Stored data entries
----
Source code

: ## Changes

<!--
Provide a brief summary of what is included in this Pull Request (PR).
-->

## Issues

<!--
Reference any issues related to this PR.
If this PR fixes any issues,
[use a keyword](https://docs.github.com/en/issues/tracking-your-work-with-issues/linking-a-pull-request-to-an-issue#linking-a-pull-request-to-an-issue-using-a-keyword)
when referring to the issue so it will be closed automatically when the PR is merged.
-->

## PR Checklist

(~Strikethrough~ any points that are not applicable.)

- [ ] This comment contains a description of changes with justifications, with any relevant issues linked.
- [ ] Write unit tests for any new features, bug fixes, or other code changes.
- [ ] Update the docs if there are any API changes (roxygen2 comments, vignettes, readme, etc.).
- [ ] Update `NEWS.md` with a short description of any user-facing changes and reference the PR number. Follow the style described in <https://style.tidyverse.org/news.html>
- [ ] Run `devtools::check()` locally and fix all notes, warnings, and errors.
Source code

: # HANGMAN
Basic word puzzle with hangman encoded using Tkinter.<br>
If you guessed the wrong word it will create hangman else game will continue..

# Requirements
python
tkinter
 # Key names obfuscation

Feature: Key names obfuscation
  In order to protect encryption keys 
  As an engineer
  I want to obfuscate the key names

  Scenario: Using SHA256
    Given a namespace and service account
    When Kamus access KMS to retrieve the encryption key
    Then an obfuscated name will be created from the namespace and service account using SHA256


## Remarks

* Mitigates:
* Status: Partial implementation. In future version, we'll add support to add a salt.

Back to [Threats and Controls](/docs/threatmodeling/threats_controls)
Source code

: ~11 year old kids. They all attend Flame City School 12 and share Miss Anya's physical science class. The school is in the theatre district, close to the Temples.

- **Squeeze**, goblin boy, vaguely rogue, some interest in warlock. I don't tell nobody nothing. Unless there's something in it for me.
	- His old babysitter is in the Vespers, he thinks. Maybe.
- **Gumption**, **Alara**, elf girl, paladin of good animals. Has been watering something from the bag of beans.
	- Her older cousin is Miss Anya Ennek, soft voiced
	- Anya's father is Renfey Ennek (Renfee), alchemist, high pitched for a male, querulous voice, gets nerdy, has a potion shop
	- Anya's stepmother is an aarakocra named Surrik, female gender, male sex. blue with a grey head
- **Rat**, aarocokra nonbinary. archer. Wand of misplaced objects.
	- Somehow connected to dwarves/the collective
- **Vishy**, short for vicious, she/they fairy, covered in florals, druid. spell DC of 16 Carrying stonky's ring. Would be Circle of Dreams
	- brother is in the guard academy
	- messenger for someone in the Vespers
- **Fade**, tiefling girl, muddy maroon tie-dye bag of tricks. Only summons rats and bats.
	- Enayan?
----
● WORK TO BE COMPLETED:
Could you give the number of lines in the data above that contain the string "from", with no other words?

● RESULT OF THE TASK:
2